The Portugal national rugby league team (nicknamed the Roosters) is the national rugby league team of Portugal. The captain of the team is Parramatta Eels' hooker, Isaac de Gois and their coach is Mal Speers.

History

2000s
The Portuguese Rugby League Association (PRLA) was established in January 2005. Based in Marrickville, Sydney, Australia, the founder of the PRLA is an Australian born rugby league supporter, who married into a Portuguese family.

The first meeting of the PRLA was held at the Henson Park Hotel on early September 2005 and was attended by players who would form the nucleus of the team for the first match.
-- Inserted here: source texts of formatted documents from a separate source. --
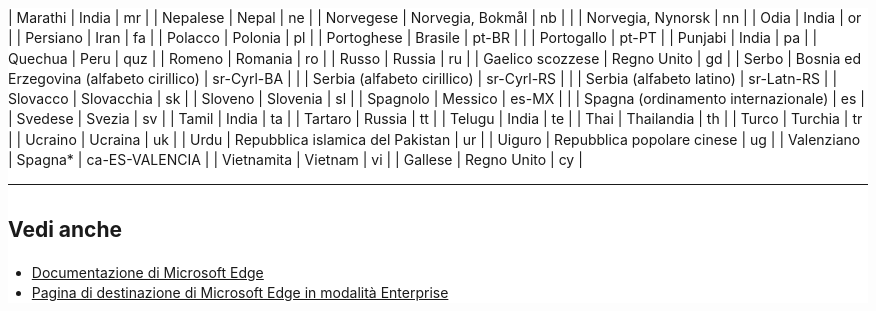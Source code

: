 |               Marathi                              |                  India                  |     mr         |
|                Nepalese                              |               Nepal                     |     ne         |
|             Norvegese                              |                 Norvegia, Bokmål          |     nb         |
|                                                    |                 Norvegia, Nynorsk         |     nn         |
|                 Odia                               |                  India                  |     or         |
|               Persiano                              |            Iran                         |    fa          |
|                  Polacco                            |                 Polonia                  |     pl         |
|                Portoghese                          |                 Brasile                  |     pt-BR      |
|                                                    |                Portogallo                 |     pt-PT      |
|               Punjabi                              |                  India                  |     pa         |
|                Quechua                             |                  Peru                   |     quz        |
|                 Romeno                           |                 Romania                 |     ro         |
|                  Russo                           |                 Russia                  |     ru         |
|            Gaelico scozzese                         |             Regno Unito              |     gd         |
|            Serbo                                 |    Bosnia ed Erzegovina (alfabeto cirillico)    |   sr-Cyrl-BA   |
|                                                    |                 Serbia (alfabeto cirillico)        |   sr-Cyrl-RS   |
|                                                    |                 Serbia (alfabeto latino)           |   sr-Latn-RS   |
|                 Slovacco                             |                Slovacchia                 |        sk      |
|                Sloveno                           |                Slovenia                 |        sl      |
|              Spagnolo                               |                 Messico                  |     es-MX      |
|                                                    |         Spagna (ordinamento internazionale)       |        es      |
|                  Svedese                           |                 Svezia                  |     sv         |
|                   Tamil                            |                India                    |     ta         |
|                       Tartaro                        |                 Russia                  |     tt         |
|                Telugu                              |                  India                  |     te         |
|                  Thai                              |                Thailandia                 |     th         |
|                  Turco                           |                 Turchia                  |     tr         |
|                Ucraino                           |                 Ucraina                 |     uk         |
|             Urdu                                   |       Repubblica islamica del Pakistan      |     ur         |
|              Uiguro                                |                   Repubblica popolare cinese                   |     ug         |
|               Valenziano                            |                  Spagna*                 | ca-ES-VALENCIA |
|            Vietnamita                              |                 Vietnam                 |     vi         |
|            Gallese                                   |             Regno Unito              |     cy         |

---

## <a name="see-also"></a>Vedi anche

- [Documentazione di Microsoft Edge](./index.yml)
- [Pagina di destinazione di Microsoft Edge in modalità Enterprise](https://aka.ms/EdgeEnterprise)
Portugal's first match was played against Fiji A, one month later, at Granville Park, on 8 October 2005, as part of the Fiji National Day Celebrations.

The team was captained by Isaac de Gois, featuring his brothers Eric and Aaron, as well as their cousin, Fábio de Gois. Born in Madeira, Fábio was playing his first match of rugby league.
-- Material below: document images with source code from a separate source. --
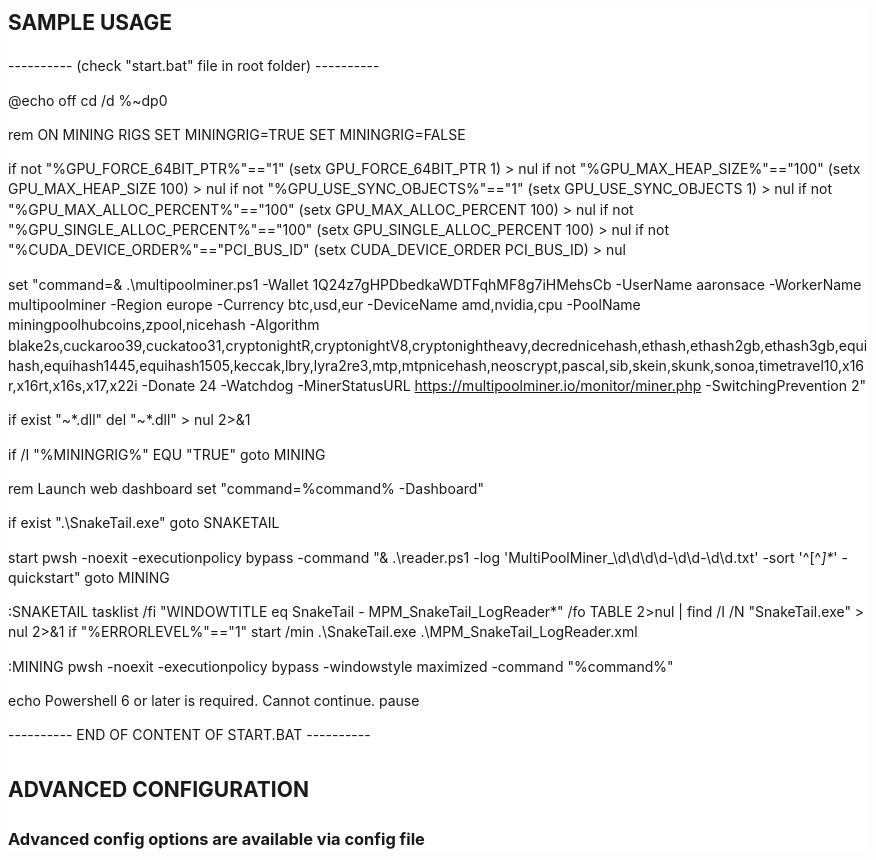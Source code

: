 ## SAMPLE USAGE

---------- (check "start.bat" file in root folder) ----------

@echo off
cd /d %~dp0

rem ON MINING RIGS SET MININGRIG=TRUE
SET MININGRIG=FALSE

if not "%GPU_FORCE_64BIT_PTR%"=="1" (setx GPU_FORCE_64BIT_PTR 1) > nul
if not "%GPU_MAX_HEAP_SIZE%"=="100" (setx GPU_MAX_HEAP_SIZE 100) > nul
if not "%GPU_USE_SYNC_OBJECTS%"=="1" (setx GPU_USE_SYNC_OBJECTS 1) > nul
if not "%GPU_MAX_ALLOC_PERCENT%"=="100" (setx GPU_MAX_ALLOC_PERCENT 100) > nul
if not "%GPU_SINGLE_ALLOC_PERCENT%"=="100" (setx GPU_SINGLE_ALLOC_PERCENT 100) > nul
if not "%CUDA_DEVICE_ORDER%"=="PCI_BUS_ID" (setx CUDA_DEVICE_ORDER PCI_BUS_ID) > nul

set "command=& .\multipoolminer.ps1 -Wallet 1Q24z7gHPDbedkaWDTFqhMF8g7iHMehsCb -UserName aaronsace -WorkerName multipoolminer -Region europe -Currency btc,usd,eur -DeviceName amd,nvidia,cpu -PoolName miningpoolhubcoins,zpool,nicehash -Algorithm blake2s,cuckaroo39,cuckatoo31,cryptonightR,cryptonightV8,cryptonightheavy,decrednicehash,ethash,ethash2gb,ethash3gb,equihash,equihash1445,equihash1505,keccak,lbry,lyra2re3,mtp,mtpnicehash,neoscrypt,pascal,sib,skein,skunk,sonoa,timetravel10,x16r,x16rt,x16s,x17,x22i -Donate 24 -Watchdog -MinerStatusURL https://multipoolminer.io/monitor/miner.php -SwitchingPrevention 2"

if exist "\~\*.dll" del "\~\*.dll" > nul 2>&1

if /I "%MININGRIG%" EQU "TRUE" goto MINING

rem Launch web dashboard
set "command=%command% -Dashboard"

if exist ".\SnakeTail.exe" goto SNAKETAIL

start pwsh -noexit -executionpolicy bypass -command "& .\reader.ps1 -log 'MultiPoolMiner_\d\d\d\d-\d\d-\d\d\.txt' -sort '^[^_]*_' -quickstart"
goto MINING

:SNAKETAIL
tasklist /fi "WINDOWTITLE eq SnakeTail - MPM_SnakeTail_LogReader*" /fo TABLE 2>nul | find /I /N "SnakeTail.exe" > nul 2>&1
if "%ERRORLEVEL%"=="1" start /min .\SnakeTail.exe .\MPM_SnakeTail_LogReader.xml

:MINING
pwsh -noexit -executionpolicy bypass -windowstyle maximized -command "%command%"

echo Powershell 6 or later is required. Cannot continue. 
pause

---------- END OF CONTENT OF START.BAT ----------



## ADVANCED CONFIGURATION

### Advanced config options are available via config file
Ivan Pacho has the honour of scoring Portugal's first try, in a 40–4 loss.

In 2006, the PRLA entered the team in two sevens tournaments (VB Sevens @ St Marys and the Illawarra Sevens in Wollongong) as well as accepting an offer to play against touring teams from Britain (Great Britain Armed Forces and the British Royal Armoured Corps).

In 2007, Portugal's featured in the VB Sevens at St Marys in February and in October, an International friendly against Malta.

In April 2007, PRLA Executive met with the officials from the Portuguese Rugby Union, who were in Australia for the IRB World Sevens Rugby Tournament. The meeting proved fruitful, with a sporting alliance being established between the two codes.

In February 2008, Portugal competed in the Cabramatta International Nines and the Illawarra Sevens as well as an International friendly against Japan in Sydney.

In October 2009, Portugal took on Malta in the Mediterranean Shield. Portugal would suffer their biggest defeat up to date, losing the match 64–6.

2010s
In 2012, Portugal played in the Cabramatta International Nines tournament. In 2013, Portugal played another International friendly against Japan in Sydney. Portugal won the match in a tight 26-20 result, also withstanding a late Japanese attacking effort on the hooter.

Future plans
The PRLA has set a Development program for rugby league players aged 14 to 16. The program is aimed at identifying Portuguese rugby league players and providing them with an opportunity to play rugby league for Portugal in Junior Rugby League matches and tournaments.

In Australia, participation in sevens tournaments and international matches against local and touring teams during the rugby league off-season, from October to February.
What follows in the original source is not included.